## Directions
In full and without alteration, output each record given here.

Collection entries:
•••••

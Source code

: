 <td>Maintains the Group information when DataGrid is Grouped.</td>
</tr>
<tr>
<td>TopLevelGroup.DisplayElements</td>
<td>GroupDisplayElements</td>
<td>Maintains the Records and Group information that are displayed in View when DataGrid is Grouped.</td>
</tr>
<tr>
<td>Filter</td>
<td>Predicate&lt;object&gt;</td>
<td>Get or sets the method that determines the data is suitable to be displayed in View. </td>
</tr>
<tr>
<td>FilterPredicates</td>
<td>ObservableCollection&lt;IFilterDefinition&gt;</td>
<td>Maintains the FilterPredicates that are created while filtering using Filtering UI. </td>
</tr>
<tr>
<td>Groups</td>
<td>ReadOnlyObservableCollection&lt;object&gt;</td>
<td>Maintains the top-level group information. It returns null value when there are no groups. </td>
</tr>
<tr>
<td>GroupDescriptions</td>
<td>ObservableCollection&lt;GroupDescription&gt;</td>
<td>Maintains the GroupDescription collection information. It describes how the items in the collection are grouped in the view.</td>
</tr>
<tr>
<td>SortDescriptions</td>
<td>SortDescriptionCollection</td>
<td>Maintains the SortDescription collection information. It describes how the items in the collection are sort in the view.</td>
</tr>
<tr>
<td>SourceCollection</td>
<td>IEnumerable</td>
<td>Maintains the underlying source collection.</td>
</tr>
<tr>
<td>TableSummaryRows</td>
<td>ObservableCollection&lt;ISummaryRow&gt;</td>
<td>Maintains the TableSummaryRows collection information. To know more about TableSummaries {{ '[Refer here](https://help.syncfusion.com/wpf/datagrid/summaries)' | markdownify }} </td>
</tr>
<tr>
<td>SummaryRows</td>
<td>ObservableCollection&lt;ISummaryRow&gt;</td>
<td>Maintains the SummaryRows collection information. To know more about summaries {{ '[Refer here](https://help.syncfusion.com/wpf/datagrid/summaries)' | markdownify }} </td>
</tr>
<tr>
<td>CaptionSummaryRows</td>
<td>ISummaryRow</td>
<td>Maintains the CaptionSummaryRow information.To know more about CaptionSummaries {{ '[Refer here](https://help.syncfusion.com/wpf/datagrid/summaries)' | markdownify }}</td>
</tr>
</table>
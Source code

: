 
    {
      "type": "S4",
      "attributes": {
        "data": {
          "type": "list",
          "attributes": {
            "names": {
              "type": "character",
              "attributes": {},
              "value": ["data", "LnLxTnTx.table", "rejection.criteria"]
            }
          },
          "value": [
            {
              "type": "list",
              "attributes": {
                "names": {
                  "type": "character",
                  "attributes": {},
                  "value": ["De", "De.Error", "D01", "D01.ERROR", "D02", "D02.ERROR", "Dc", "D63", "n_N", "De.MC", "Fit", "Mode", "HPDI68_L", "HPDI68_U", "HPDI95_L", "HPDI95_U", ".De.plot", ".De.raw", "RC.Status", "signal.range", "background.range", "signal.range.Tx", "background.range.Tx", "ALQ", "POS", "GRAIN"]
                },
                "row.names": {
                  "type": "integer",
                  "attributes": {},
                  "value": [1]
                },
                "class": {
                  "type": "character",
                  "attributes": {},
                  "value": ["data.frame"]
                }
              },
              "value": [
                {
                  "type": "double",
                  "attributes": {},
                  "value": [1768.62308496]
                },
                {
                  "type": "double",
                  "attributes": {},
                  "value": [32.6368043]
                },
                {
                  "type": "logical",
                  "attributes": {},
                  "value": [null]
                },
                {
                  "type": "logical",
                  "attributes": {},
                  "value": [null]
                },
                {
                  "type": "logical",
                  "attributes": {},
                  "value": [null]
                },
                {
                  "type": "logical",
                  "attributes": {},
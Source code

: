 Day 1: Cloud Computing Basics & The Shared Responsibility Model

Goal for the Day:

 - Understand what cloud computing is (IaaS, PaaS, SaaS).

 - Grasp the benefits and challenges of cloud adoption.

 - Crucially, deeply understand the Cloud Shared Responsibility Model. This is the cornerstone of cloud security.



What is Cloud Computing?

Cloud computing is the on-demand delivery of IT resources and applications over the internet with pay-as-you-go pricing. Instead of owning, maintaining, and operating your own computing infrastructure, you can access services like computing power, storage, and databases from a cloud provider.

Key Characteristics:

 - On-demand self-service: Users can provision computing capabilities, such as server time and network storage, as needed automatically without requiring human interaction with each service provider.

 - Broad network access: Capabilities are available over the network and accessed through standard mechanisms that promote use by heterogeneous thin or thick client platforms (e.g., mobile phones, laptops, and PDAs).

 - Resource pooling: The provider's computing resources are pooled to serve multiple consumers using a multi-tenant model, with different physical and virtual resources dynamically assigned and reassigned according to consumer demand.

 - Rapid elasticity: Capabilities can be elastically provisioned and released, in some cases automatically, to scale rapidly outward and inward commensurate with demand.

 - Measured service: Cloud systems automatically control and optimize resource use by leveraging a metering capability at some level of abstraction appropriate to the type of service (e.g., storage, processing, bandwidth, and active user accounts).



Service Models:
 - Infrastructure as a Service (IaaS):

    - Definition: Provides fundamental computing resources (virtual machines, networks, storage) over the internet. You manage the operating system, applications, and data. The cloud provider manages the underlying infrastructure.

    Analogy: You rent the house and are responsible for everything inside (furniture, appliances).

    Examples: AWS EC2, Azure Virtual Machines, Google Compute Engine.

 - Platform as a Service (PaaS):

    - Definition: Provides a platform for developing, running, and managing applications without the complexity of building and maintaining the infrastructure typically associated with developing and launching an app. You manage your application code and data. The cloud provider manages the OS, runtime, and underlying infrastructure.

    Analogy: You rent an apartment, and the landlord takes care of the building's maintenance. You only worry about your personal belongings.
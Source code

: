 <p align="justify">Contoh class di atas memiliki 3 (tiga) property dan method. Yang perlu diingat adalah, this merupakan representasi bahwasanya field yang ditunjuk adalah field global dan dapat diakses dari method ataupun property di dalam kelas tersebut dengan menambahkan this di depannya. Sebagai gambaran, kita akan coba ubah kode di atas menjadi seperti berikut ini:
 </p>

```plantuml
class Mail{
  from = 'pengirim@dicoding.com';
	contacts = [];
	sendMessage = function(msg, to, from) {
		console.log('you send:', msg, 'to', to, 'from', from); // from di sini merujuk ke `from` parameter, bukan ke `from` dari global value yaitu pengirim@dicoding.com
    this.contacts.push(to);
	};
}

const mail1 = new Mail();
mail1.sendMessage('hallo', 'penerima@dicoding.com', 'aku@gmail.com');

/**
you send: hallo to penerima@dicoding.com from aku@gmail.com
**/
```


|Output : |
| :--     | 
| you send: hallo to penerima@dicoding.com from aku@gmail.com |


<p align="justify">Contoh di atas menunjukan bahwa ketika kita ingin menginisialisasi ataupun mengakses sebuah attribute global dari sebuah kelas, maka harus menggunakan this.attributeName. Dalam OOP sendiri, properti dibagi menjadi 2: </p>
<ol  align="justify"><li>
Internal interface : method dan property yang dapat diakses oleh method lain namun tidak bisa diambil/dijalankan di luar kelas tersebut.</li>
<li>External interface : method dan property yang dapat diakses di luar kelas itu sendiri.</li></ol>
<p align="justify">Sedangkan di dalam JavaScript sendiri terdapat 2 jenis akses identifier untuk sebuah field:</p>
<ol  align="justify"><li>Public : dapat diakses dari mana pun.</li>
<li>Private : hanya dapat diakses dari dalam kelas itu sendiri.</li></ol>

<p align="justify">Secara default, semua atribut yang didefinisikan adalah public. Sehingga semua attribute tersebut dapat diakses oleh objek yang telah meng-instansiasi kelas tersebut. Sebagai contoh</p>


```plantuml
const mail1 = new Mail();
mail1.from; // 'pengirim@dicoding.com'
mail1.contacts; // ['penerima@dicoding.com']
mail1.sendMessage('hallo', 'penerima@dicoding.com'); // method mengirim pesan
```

•••••

## Answer to this problem
Source code

: <td>Maintains the Group information when DataGrid is Grouped.</td>
</tr>
<tr>
<td>TopLevelGroup.DisplayElements</td>
<td>GroupDisplayElements</td>
<td>Maintains the Records and Group information that are displayed in View when DataGrid is Grouped.</td>
</tr>
<tr>
<td>Filter</td>
<td>Predicate&lt;object&gt;</td>
<td>Get or sets the method that determines the data is suitable to be displayed in View. </td>
</tr>
<tr>
<td>FilterPredicates</td>
<td>ObservableCollection&lt;IFilterDefinition&gt;</td>
<td>Maintains the FilterPredicates that are created while filtering using Filtering UI. </td>
</tr>
<tr>
<td>Groups</td>
<td>ReadOnlyObservableCollection&lt;object&gt;</td>
<td>Maintains the top-level group information. It returns null value when there are no groups. </td>
</tr>
<tr>
<td>GroupDescriptions</td>
<td>ObservableCollection&lt;GroupDescription&gt;</td>
<td>Maintains the GroupDescription collection information. It describes how the items in the collection are grouped in the view.</td>
</tr>
<tr>
<td>SortDescriptions</td>
<td>SortDescriptionCollection</td>
<td>Maintains the SortDescription collection information. It describes how the items in the collection are sort in the view.</td>
</tr>
<tr>
<td>SourceCollection</td>
<td>IEnumerable</td>
<td>Maintains the underlying source collection.</td>
</tr>
<tr>
<td>TableSummaryRows</td>
<td>ObservableCollection&lt;ISummaryRow&gt;</td>
<td>Maintains the TableSummaryRows collection information. To know more about TableSummaries {{ '[Refer here](https://help.syncfusion.com/wpf/datagrid/summaries)' | markdownify }} </td>
</tr>
<tr>
<td>SummaryRows</td>
<td>ObservableCollection&lt;ISummaryRow&gt;</td>
<td>Maintains the SummaryRows collection information. To know more about summaries {{ '[Refer here](https://help.syncfusion.com/wpf/datagrid/summaries)' | markdownify }} </td>
</tr>
<tr>
<td>CaptionSummaryRows</td>
<td>ISummaryRow</td>
<td>Maintains the CaptionSummaryRow information.To know more about CaptionSummaries {{ '[Refer here](https://help.syncfusion.com/wpf/datagrid/summaries)' | markdownify }}</td>
</tr>
</table>
Source code

: 
    {
      "type": "S4",
      "attributes": {
        "data": {
          "type": "list",
          "attributes": {
            "names": {
              "type": "character",
              "attributes": {},
              "value": ["data", "LnLxTnTx.table", "rejection.criteria"]
            }
          },
          "value": [
            {
              "type": "list",
              "attributes": {
                "names": {
                  "type": "character",
                  "attributes": {},
                  "value": ["De", "De.Error", "D01", "D01.ERROR", "D02", "D02.ERROR", "Dc", "D63", "n_N", "De.MC", "Fit", "Mode", "HPDI68_L", "HPDI68_U", "HPDI95_L", "HPDI95_U", ".De.plot", ".De.raw", "RC.Status", "signal.range", "background.range", "signal.range.Tx", "background.range.Tx", "ALQ", "POS", "GRAIN"]
                },
                "row.names": {
                  "type": "integer",
                  "attributes": {},
                  "value": [1]
                },
                "class": {
                  "type": "character",
                  "attributes": {},
                  "value": ["data.frame"]
                }
              },
              "value": [
                {
                  "type": "double",
                  "attributes": {},
                  "value": [1768.62308496]
                },
                {
                  "type": "double",
                  "attributes": {},
                  "value": [32.6368043]
                },
                {
                  "type": "logical",
                  "attributes": {},
                  "value": [null]
                },
                {
                  "type": "logical",
                  "attributes": {},
                  "value": [null]
                },
                {
                  "type": "logical",
                  "attributes": {},
                  "value": [null]
                },
                {
                  "type": "logical",
                  "attributes": {},
Source code

: Day 1: Cloud Computing Basics & The Shared Responsibility Model

Goal for the Day:

 - Understand what cloud computing is (IaaS, PaaS, SaaS).

 - Grasp the benefits and challenges of cloud adoption.

 - Crucially, deeply understand the Cloud Shared Responsibility Model. This is the cornerstone of cloud security.



What is Cloud Computing?

Cloud computing is the on-demand delivery of IT resources and applications over the internet with pay-as-you-go pricing. Instead of owning, maintaining, and operating your own computing infrastructure, you can access services like computing power, storage, and databases from a cloud provider.

Key Characteristics:

 - On-demand self-service: Users can provision computing capabilities, such as server time and network storage, as needed automatically without requiring human interaction with each service provider.

 - Broad network access: Capabilities are available over the network and accessed through standard mechanisms that promote use by heterogeneous thin or thick client platforms (e.g., mobile phones, laptops, and PDAs).

 - Resource pooling: The provider's computing resources are pooled to serve multiple consumers using a multi-tenant model, with different physical and virtual resources dynamically assigned and reassigned according to consumer demand.

 - Rapid elasticity: Capabilities can be elastically provisioned and released, in some cases automatically, to scale rapidly outward and inward commensurate with demand.

 - Measured service: Cloud systems automatically control and optimize resource use by leveraging a metering capability at some level of abstraction appropriate to the type of service (e.g., storage, processing, bandwidth, and active user accounts).



Service Models:
 - Infrastructure as a Service (IaaS):

    - Definition: Provides fundamental computing resources (virtual machines, networks, storage) over the internet. You manage the operating system, applications, and data. The cloud provider manages the underlying infrastructure.

    Analogy: You rent the house and are responsible for everything inside (furniture, appliances).

    Examples: AWS EC2, Azure Virtual Machines, Google Compute Engine.

 - Platform as a Service (PaaS):

    - Definition: Provides a platform for developing, running, and managing applications without the complexity of building and maintaining the infrastructure typically associated with developing and launching an app. You manage your application code and data. The cloud provider manages the OS, runtime, and underlying infrastructure.

    Analogy: You rent an apartment, and the landlord takes care of the building's maintenance. You only worry about your personal belongings.
Source code

: <p align="justify">Contoh class di atas memiliki 3 (tiga) property dan method. Yang perlu diingat adalah, this merupakan representasi bahwasanya field yang ditunjuk adalah field global dan dapat diakses dari method ataupun property di dalam kelas tersebut dengan menambahkan this di depannya. Sebagai gambaran, kita akan coba ubah kode di atas menjadi seperti berikut ini:
 </p>

```plantuml
class Mail{
  from = 'pengirim@dicoding.com';
	contacts = [];
	sendMessage = function(msg, to, from) {
		console.log('you send:', msg, 'to', to, 'from', from); // from di sini merujuk ke `from` parameter, bukan ke `from` dari global value yaitu pengirim@dicoding.com
    this.contacts.push(to);
	};
}

const mail1 = new Mail();
mail1.sendMessage('hallo', 'penerima@dicoding.com', 'aku@gmail.com');

/**
you send: hallo to penerima@dicoding.com from aku@gmail.com
**/
```


|Output : |
| :--     | 
| you send: hallo to penerima@dicoding.com from aku@gmail.com |


<p align="justify">Contoh di atas menunjukan bahwa ketika kita ingin menginisialisasi ataupun mengakses sebuah attribute global dari sebuah kelas, maka harus menggunakan this.attributeName. Dalam OOP sendiri, properti dibagi menjadi 2: </p>
<ol  align="justify"><li>
Internal interface : method dan property yang dapat diakses oleh method lain namun tidak bisa diambil/dijalankan di luar kelas tersebut.</li>
<li>External interface : method dan property yang dapat diakses di luar kelas itu sendiri.</li></ol>
<p align="justify">Sedangkan di dalam JavaScript sendiri terdapat 2 jenis akses identifier untuk sebuah field:</p>
<ol  align="justify"><li>Public : dapat diakses dari mana pun.</li>
<li>Private : hanya dapat diakses dari dalam kelas itu sendiri.</li></ol>

<p align="justify">Secara default, semua atribut yang didefinisikan adalah public. Sehingga semua attribute tersebut dapat diakses oleh objek yang telah meng-instansiasi kelas tersebut. Sebagai contoh</p>


```plantuml
const mail1 = new Mail();
mail1.from; // 'pengirim@dicoding.com'
mail1.contacts; // ['penerima@dicoding.com']
mail1.sendMessage('hallo', 'penerima@dicoding.com'); // method mengirim pesan
```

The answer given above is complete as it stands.